So there’s a lot of high points for places where we’ll find new synergies. One of the challenges and opportunities as well as in commercial supply chains where we have capabilities, say for something like chips or PCBs, printed circuit boards, where there are tools and capabilities that we’re almost wholly dependent upon from our overseas partners, and we need to balance that out by having some additional capacity here. And so, you’re going to see investments where we’re trying to go ahead and provide some reasonable, like a second sourcing kind of capability that if needed, we could go ahead and ramp up in the event of a crisis. And so we’ll continue to invest and try and develop those tools for the future.

Nadia Schadlow:

Thanks. So that’s part of the model for re-industrialization. Another aspect of this you mentioned when you just mentioned the Forge Act and giving soldiers the capability to adapt in the field and sort of Greenfield versus Brownfield, right? What do we refurbish? What do we fix up in the industrial base versus what do we start fresh with? How do we use advanced manufacturing, additive manufacturing, a lot of the lessons from Ukraine in terms of adaptability. So how are you thinking? What’s the model? Do we have a model out there?

Michael Cadenazzi:

So, I think we want to leave that to industry to go ahead and decide when and where they need new capacity. And so, there’s certainly some older factories. I mean, you can go to the army ammunition plants themselves, and most of those facilities date from sometime in the 1800s, some of them before the Civil War, I’m pretty sure. And so that’s probably a place where you’d like, “Well, we just need new capabilities overall.” But at the company level, I think there’s a mix of both. There’s an entrenched capability level where there’s CapEx, there’s machining tools, there’s the workforce that understands the art and the science of how to produce. And it’s a delicate balance to go ahead and transition to new manufacturing capabilities and tools.

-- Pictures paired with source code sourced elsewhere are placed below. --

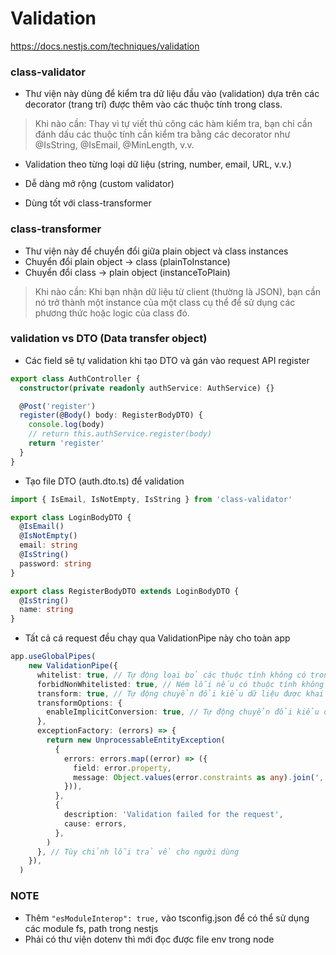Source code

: # Validation
https://docs.nestjs.com/techniques/validation


### class-validator
- Thư viện này dùng để kiểm tra dữ liệu đầu vào (validation) dựa trên các decorator (trang trí) được thêm vào các thuộc tính trong class.
> Khi nào cần:
> Thay vì tự viết thủ công các hàm kiểm tra, bạn chỉ cần đánh dấu các thuộc tính cần kiểm tra bằng các decorator như @IsString, @IsEmail, @MinLength, v.v.

- Validation theo từng loại dữ liệu (string, number, email, URL, v.v.)
- Dễ dàng mở rộng (custom validator)

- Dùng tốt với class-transformer

### class-transformer

- Thư viện này để chuyển đổi giữa plain object và class instances
- Chuyển đổi plain object → class (plainToInstance)
- Chuyển đổi class → plain object (instanceToPlain)


> Khi nào cần:
> Khi bạn nhận dữ liệu từ client (thường là JSON), bạn cần nó trở thành một instance của một class cụ thể để sử dụng các phương thức hoặc logic của class đó.


### validation vs DTO (Data transfer object)

- Các field sẽ tự validation khi tạo DTO và gán vào request API register
```ts
export class AuthController {
  constructor(private readonly authService: AuthService) {}

  @Post('register')
  register(@Body() body: RegisterBodyDTO) {
    console.log(body)
    // return this.authService.register(body)
    return 'register'
  }
}

```

- Tạo file DTO (auth.dto.ts) để validation
```ts
import { IsEmail, IsNotEmpty, IsString } from 'class-validator'

export class LoginBodyDTO {
  @IsEmail()
  @IsNotEmpty()
  email: string
  @IsString()
  password: string
}

export class RegisterBodyDTO extends LoginBodyDTO {
  @IsString()
  name: string
}
```
- Tất cả cá request đều chạy qua ValidationPipe này cho toàn app
```ts file main.ts
app.useGlobalPipes(
    new ValidationPipe({
      whitelist: true, // Tự động loại bỏ các thuộc tính không có trong DTO
      forbidNonWhitelisted: true, // Ném lỗi nếu có thuộc tính không có trong DTO
      transform: true, // Tự động chuyển đổi kiểu dữ liệu được khai báo trong DTO
      transformOptions: {
        enableImplicitConversion: true, // Tự động chuyển đổi kiểu dữ liệu được khai báo trong DTO (123 => '123')
      },
      exceptionFactory: (errors) => {
        return new UnprocessableEntityException(
          {
            errors: errors.map((error) => ({
              field: error.property,
              message: Object.values(error.constraints as any).join(', '),
            })),
          },
          {
            description: 'Validation failed for the request',
            cause: errors,
          },
        )
      }, // Tùy chỉnh lỗi trả về cho người dùng
    }),
  )
```




### NOTE
- Thêm `"esModuleInterop": true,` vào tsconfig.json để có thể sử dụng các module fs, path trong nestjs
- Phải có thư viện dotenv thì mới đọc được file env trong node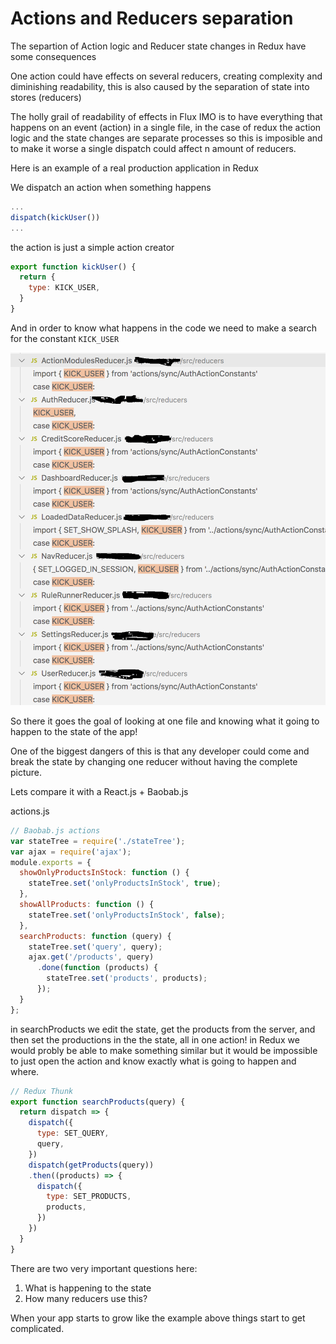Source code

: # Actions and Reducers separation

The separtion of Action logic and Reducer state changes in Redux have some consequences

One action could have effects on several reducers, creating complexity and diminishing readability, this is also caused by the separation of state into stores (reducers)

The holly grail of readability of effects in Flux IMO is to have everything that happens on an event (action) in a single file, in the case of redux the action logic and the state changes are separate processes so this is imposible and to make it worse a single dispatch could affect n amount of reducers.

Here is an example of a real production application in Redux

We dispatch an action when something happens

```js
...
dispatch(kickUser())
...
```

the action is just a simple action creator

```js
export function kickUser() {
  return {
    type: KICK_USER,
  }
}
```

And in order to know what happens in the code we need to make a search for the constant `KICK_USER`

![image info](./reducer-1.png)

So there it goes the goal of looking at one file and knowing what it going to happen to the state of the app!

One of the biggest dangers of this is that any developer could come and break the state by changing one reducer without having the complete picture.

Lets compare it with a React.js + Baobab.js

actions.js

```js
// Baobab.js actions
var stateTree = require('./stateTree');
var ajax = require('ajax');
module.exports = {
  showOnlyProductsInStock: function () {
    stateTree.set('onlyProductsInStock', true);
  },
  showAllProducts: function () {
    stateTree.set('onlyProductsInStock', false);
  },
  searchProducts: function (query) {
    stateTree.set('query', query);
    ajax.get('/products', query)
      .done(function (products) {
        stateTree.set('products', products);
      });
  }
};
```

in searchProducts we edit the state, get the products from the server, and then set the productions in the the state, all in one action! in Redux we would probly be able to make something similar but it would be impossible to just open the action and know exactly what is going to happen and where.

```js
// Redux Thunk
export function searchProducts(query) {
  return dispatch => {
    dispatch({
      type: SET_QUERY,
      query,
    })
    dispatch(getProducts(query))
    .then((products) => {
      dispatch({
        type: SET_PRODUCTS,
        products,
      })
    })
  }
}
```

There are two very important questions here:

1) What is happening to the state
2) How many reducers use this?

When your app starts to grow like the example above things start to get complicated.
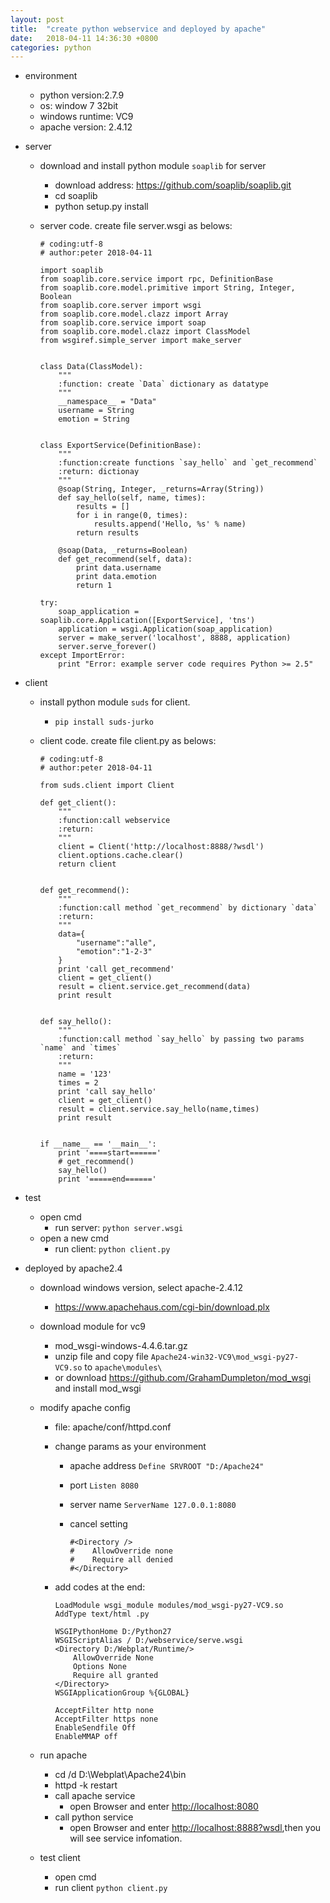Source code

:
 ```yaml
---
layout: post
title:  "create python webservice and deployed by apache"
date:   2018-04-11 14:36:30 +0800
categories: python
---
```

-   environment
    -   python version:2.7.9
    -   os: window 7 32bit
    -   windows runtime: VC9
    -   apache version: 2.4.12
-   server
    -   download and install python module `soaplib` for server
        -   download address: <https://github.com/soaplib/soaplib.git>
        -   cd soaplib
        -   python setup.py install
        
    -   server code. create file server.wsgi as belows:

            # coding:utf-8
            # author:peter 2018-04-11

            import soaplib
            from soaplib.core.service import rpc, DefinitionBase
            from soaplib.core.model.primitive import String, Integer, Boolean
            from soaplib.core.server import wsgi
            from soaplib.core.model.clazz import Array
            from soaplib.core.service import soap
            from soaplib.core.model.clazz import ClassModel
            from wsgiref.simple_server import make_server


            class Data(ClassModel):
                """
                :function: create `Data` dictionary as datatype
                """
                __namespace__ = "Data"
                username = String
                emotion = String


            class ExportService(DefinitionBase):
                """
                :function:create functions `say_hello` and `get_recommend`
                :return: dictionay
                """
                @soap(String, Integer, _returns=Array(String))
                def say_hello(self, name, times):
                    results = []
                    for i in range(0, times):
                        results.append('Hello, %s' % name)
                    return results

                @soap(Data, _returns=Boolean)
                def get_recommend(self, data):
                    print data.username
                    print data.emotion
                    return 1
                    
            try:
                soap_application = soaplib.core.Application([ExportService], 'tns')
                application = wsgi.Application(soap_application)
                server = make_server('localhost', 8888, application)
                server.serve_forever()
            except ImportError:
                print "Error: example server code requires Python >= 2.5"
                
-   client
    -   install python module `suds` for client.
        -   `pip install suds-jurko`
        
    -   client code. create file client.py as belows:
            
            # coding:utf-8
            # author:peter 2018-04-11

            from suds.client import Client

            def get_client():
                """
                :function:call webservice
                :return:
                """
                client = Client('http://localhost:8888/?wsdl')
                client.options.cache.clear()
                return client


            def get_recommend():
                """
                :function:call method `get_recommend` by dictionary `data`
                :return:
                """
                data={
                    "username":"alle",
                    "emotion":"1-2-3"
                }
                print 'call get_recommend'
                client = get_client()
                result = client.service.get_recommend(data)
                print result


            def say_hello():
                """
                :function:call method `say_hello` by passing two params `name` and `times`
                :return:
                """
                name = '123'
                times = 2
                print 'call say_hello'
                client = get_client()
                result = client.service.say_hello(name,times)
                print result


            if __name__ == '__main__':
                print '====start======'
                # get_recommend()
                say_hello()
                print '=====end======'
-   test
    -   open cmd
        -   run server: `python server.wsgi`
    -   open a new cmd
        -   run client: `python client.py`
    
-   deployed by apache2.4
    -   download windows version, select apache-2.4.12
        -   <https://www.apachehaus.com/cgi-bin/download.plx>
    -   download module for vc9
        -   mod_wsgi-windows-4.4.6.tar.gz
        -   unzip file and copy file `Apache24-win32-VC9\mod_wsgi-py27-VC9.so` to `apache\modules\`
        -   or download <https://github.com/GrahamDumpleton/mod_wsgi> and install mod_wsgi
        
    -   modify apache config 
        -   file: apache/conf/httpd.conf
        -   change params as your environment
            -   apache address `Define SRVROOT "D:/Apache24"`
            -   port `Listen 8080`
            -   server name `ServerName 127.0.0.1:8080`
            -   cancel setting
                
                    #<Directory />
                    #    AllowOverride none
                    #    Require all denied
                    #</Directory>

        -   add codes at the end:
            
                LoadModule wsgi_module modules/mod_wsgi-py27-VC9.so
                AddType text/html .py

                WSGIPythonHome D:/Python27
                WSGIScriptAlias / D:/webservice/serve.wsgi
                <Directory D:/Webplat/Runtime/>
                    AllowOverride None
                    Options None
                    Require all granted
                </Directory>
                WSGIApplicationGroup %{GLOBAL}

                AcceptFilter http none 
                AcceptFilter https none 
                EnableSendfile Off  
                EnableMMAP off
    -   run apache
        -   cd /d D:\Webplat\Apache24\bin
        -   httpd -k restart
        -   call apache service
            -   open Browser and enter <http://localhost:8080>
        -   call python service
            -   open Browser and enter <http://localhost:8888?wsdl>,then you will see service infomation.
    -   test client
        -   open cmd
        -   run client `python client.py`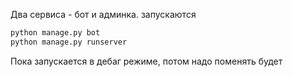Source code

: Два сервиса - бот и админка. запускаются
```python
python manage.py bot
python manage.py runserver
```
Пока запускается в дебаг режиме, потом надо поменять будет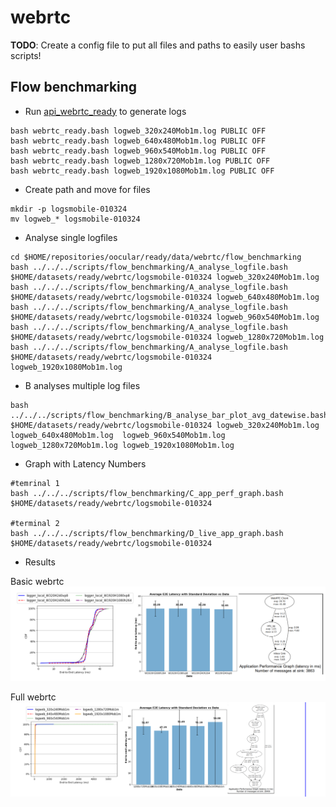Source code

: # webrtc
**TODO**: Create a config file to put all files and paths to easily user bashs scripts!

## Flow benchmarking
* Run [api_webrtc_ready](../../../docs/holoscan/apis_webrtc_ready.md) to generate logs
```
bash webrtc_ready.bash logweb_320x240Mob1m.log PUBLIC OFF
bash webrtc_ready.bash logweb_640x480Mob1m.log PUBLIC OFF
bash webrtc_ready.bash logweb_960x540Mob1m.log PUBLIC OFF
bash webrtc_ready.bash logweb_1280x720Mob1m.log PUBLIC OFF
bash webrtc_ready.bash logweb_1920x1080Mob1m.log PUBLIC OFF
```

* Create path and move for files
```
mkdir -p logsmobile-010324 
mv logweb_* logsmobile-010324 
```

* Analyse single logfiles
```
cd $HOME/repositories/oocular/ready/data/webrtc/flow_benchmarking
bash ../../../scripts/flow_benchmarking/A_analyse_logfile.bash $HOME/datasets/ready/webrtc/logsmobile-010324 logweb_320x240Mob1m.log
bash ../../../scripts/flow_benchmarking/A_analyse_logfile.bash $HOME/datasets/ready/webrtc/logsmobile-010324 logweb_640x480Mob1m.log
bash ../../../scripts/flow_benchmarking/A_analyse_logfile.bash $HOME/datasets/ready/webrtc/logsmobile-010324 logweb_960x540Mob1m.log
bash ../../../scripts/flow_benchmarking/A_analyse_logfile.bash $HOME/datasets/ready/webrtc/logsmobile-010324 logweb_1280x720Mob1m.log
bash ../../../scripts/flow_benchmarking/A_analyse_logfile.bash $HOME/datasets/ready/webrtc/logsmobile-010324 logweb_1920x1080Mob1m.log
```

* B analyses multiple log files
```
bash ../../../scripts/flow_benchmarking/B_analyse_bar_plot_avg_datewise.bash $HOME/datasets/ready/webrtc/logsmobile-010324 logweb_320x240Mob1m.log  logweb_640x480Mob1m.log  logweb_960x540Mob1m.log logweb_1280x720Mob1m.log logweb_1920x1080Mob1m.log  
```

* Graph with Latency Numbers
```
#temrinal 1
bash ../../../scripts/flow_benchmarking/C_app_perf_graph.bash $HOME/datasets/ready/webrtc/logsmobile-010324

#terminal 2
bash ../../../scripts/flow_benchmarking/D_live_app_graph.bash $HOME/datasets/ready/webrtc/logsmobile-010324
```

* Results

Basic webrtc
![fig](plots.svg)

Full webrtc
![fig](plots_mobile.svg)
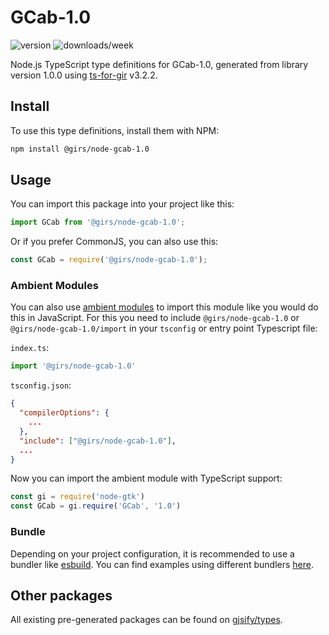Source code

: 
# GCab-1.0

![version](https://img.shields.io/npm/v/@girs/node-gcab-1.0)
![downloads/week](https://img.shields.io/npm/dw/@girs/node-gcab-1.0)


Node.js TypeScript type definitions for GCab-1.0, generated from library version 1.0.0 using [ts-for-gir](https://github.com/gjsify/ts-for-gir) v3.2.2.


## Install

To use this type definitions, install them with NPM:
```bash
npm install @girs/node-gcab-1.0
```

## Usage

You can import this package into your project like this:
```ts
import GCab from '@girs/node-gcab-1.0';
```

Or if you prefer CommonJS, you can also use this:
```ts
const GCab = require('@girs/node-gcab-1.0');
```

### Ambient Modules

You can also use [ambient modules](https://github.com/gjsify/ts-for-gir/tree/main/packages/cli#ambient-modules) to import this module like you would do this in JavaScript.
For this you need to include `@girs/node-gcab-1.0` or `@girs/node-gcab-1.0/import` in your `tsconfig` or entry point Typescript file:

`index.ts`:
```ts
import '@girs/node-gcab-1.0'
```

`tsconfig.json`:
```json
{
  "compilerOptions": {
    ...
  },
  "include": ["@girs/node-gcab-1.0"],
  ...
}
```

Now you can import the ambient module with TypeScript support: 

```ts
const gi = require('node-gtk')
const GCab = gi.require('GCab', '1.0')
```


### Bundle

Depending on your project configuration, it is recommended to use a bundler like [esbuild](https://esbuild.github.io/). You can find examples using different bundlers [here](https://github.com/gjsify/ts-for-gir/tree/main/examples).

## Other packages

All existing pre-generated packages can be found on [gjsify/types](https://github.com/gjsify/types).

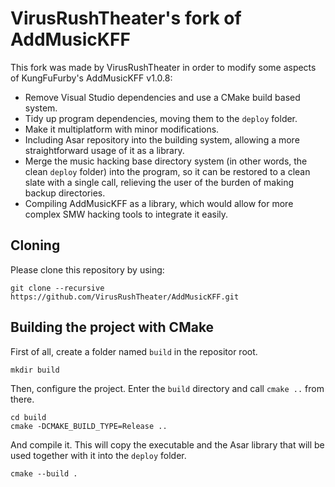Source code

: # VirusRushTheater's fork of AddMusicKFF

This fork was made by VirusRushTheater in order to modify some aspects of
KungFuFurby's AddMusicKFF v1.0.8:

* Remove Visual Studio dependencies and use a CMake build based system.
* Tidy up program dependencies, moving them to the `deploy` folder.
* Make it multiplatform with minor modifications.
* Including Asar repository into the building system, allowing a more straightforward usage of it as a library.
* Merge the music hacking base directory system (in other words, the clean `deploy` folder) into the program, so it can be restored to a clean slate with a single call, relieving the user of the burden of making backup directories.
* Compiling AddMusicKFF as a library, which would allow for more complex
  SMW hacking tools to integrate it easily.

## Cloning ##

Please clone this repository by using:

```
git clone --recursive https://github.com/VirusRushTheater/AddMusicKFF.git
```

## Building the project with CMake ##

First of all, create a folder named `build` in the repositor root.

```
mkdir build
```

Then, configure the project. Enter the `build` directory and call `cmake ..`
from there.

```
cd build
cmake -DCMAKE_BUILD_TYPE=Release ..
```

And compile it. This will copy the executable and the Asar library that will be used together with it into the `deploy` folder.
```
cmake --build .
```
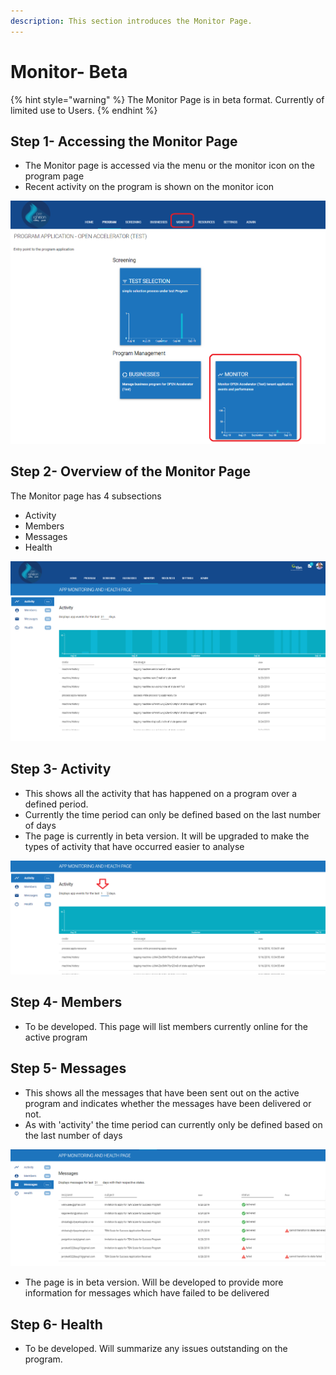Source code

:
 ```yaml
---
description: This section introduces the Monitor Page.
---
```


# Monitor- Beta

{% hint style="warning" %}
The Monitor Page is in beta format.  Currently of limited use to Users.
{% endhint %}

## Step 1-  Accessing the Monitor Page

* The Monitor page is accessed via the menu or the monitor icon on the  program page
* Recent activity on the program is shown on the monitor icon&#x20;

![](<../../../.gitbook/assets/image (188).png>)

## Step 2-  Overview of the Monitor Page

The Monitor page has 4 subsections

* Activity
* Members
* Messages
* Health

![](<../../../.gitbook/assets/image (189).png>)

## Step 3- Activity

* This shows all the activity that has happened on a program over a defined period. &#x20;
* Currently the time period can only be defined based on the last number of days
* The page is currently in beta version.  It will be upgraded to make the types of activity that have occurred easier to analyse

![](<../../../.gitbook/assets/image (190).png>)

## Step 4- Members

* To be developed. This page will list members currently online for the active program

## Step 5- Messages

* This shows all the messages that have been sent out on the active program and indicates whether the messages have been delivered or not.
* As with 'activity' the time period can currently only be defined based on the last number of days

![](<../../../.gitbook/assets/image (191).png>)

* The page is in beta version.  Will be developed to provide more information for messages which have failed to be delivered

## Step 6- Health

* To be developed.  Will summarize any issues outstanding on the program.

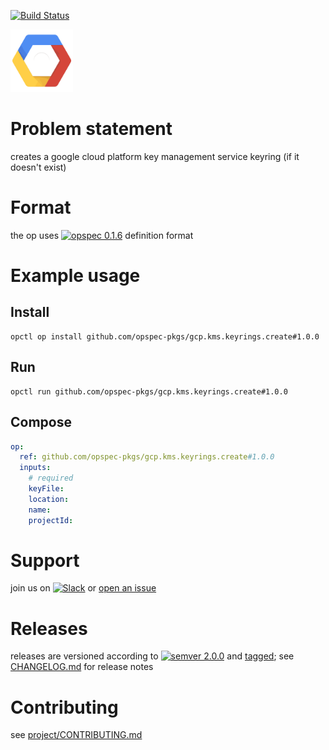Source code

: [![Build Status](https://travis-ci.org/opspec-pkgs/gcp.kms.keyrings.create.svg?branch=master)](https://travis-ci.org/opspec-pkgs/gcp.kms.keyrings.create)

<img src="icon.svg" alt="icon" height="100px">

# Problem statement

creates a google cloud platform key management service keyring (if it doesn't exist)

# Format

the op uses [![opspec 0.1.6](https://img.shields.io/badge/opspec-0.1.6-brightgreen.svg?colorA=6b6b6b&colorB=fc16be)](https://opspec.io/0.1.6) definition format

# Example usage

## Install

```shell
opctl op install github.com/opspec-pkgs/gcp.kms.keyrings.create#1.0.0
```

## Run

```
opctl run github.com/opspec-pkgs/gcp.kms.keyrings.create#1.0.0
```

## Compose

```yaml
op:
  ref: github.com/opspec-pkgs/gcp.kms.keyrings.create#1.0.0
  inputs:
    # required
    keyFile:
    location:
    name:
    projectId:
```

# Support

join us on
[![Slack](https://opctl-slackin.herokuapp.com/badge.svg)](https://opctl-slackin.herokuapp.com/)
or
[open an issue](https://github.com/opspec-pkgs/gcp.kms.keyrings.create/issues)

# Releases

releases are versioned according to
[![semver 2.0.0](https://img.shields.io/badge/semver-2.0.0-brightgreen.svg)](http://semver.org/spec/v2.0.0.html)
and [tagged](https://git-scm.com/book/en/v2/Git-Basics-Tagging); see
[CHANGELOG.md](CHANGELOG.md) for release notes

# Contributing

see
[project/CONTRIBUTING.md](https://github.com/opspec-pkgs/project/blob/master/CONTRIBUTING.md)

So, we want to leave that to them. We want to incentivize them to pick the best path that meets our requirements by, again, driving that higher level longer term demand signal, that that hopefully is the mechanism by which they can make the decision, which is, do I continue to limp along or invest in or sort of like slowly increase the capability of this dated manufacturing facility, which may be good enough.

Nadia Schadlow:

Right.

Michael Cadenazzi:

Or is it the time that I need to pivot into something that’s much more advanced and new. And then concurrently, it’s the idea of incentivizing and encouraging the structures that allow for the use of more additive and advanced manufacturing. And that’s been a problem historically because the services have been struggling to invest the capacity to qualify those tools. And so, some of it’s not malign intent, it’s just there aren’t enough engineers who understand it. And ultimately that individual has to sign in the bottom line and say, “I assume the risk.” There’s a lot of reasons why we do things the way we do. Generally involve accidents. Oftentimes they involve the death of people involved.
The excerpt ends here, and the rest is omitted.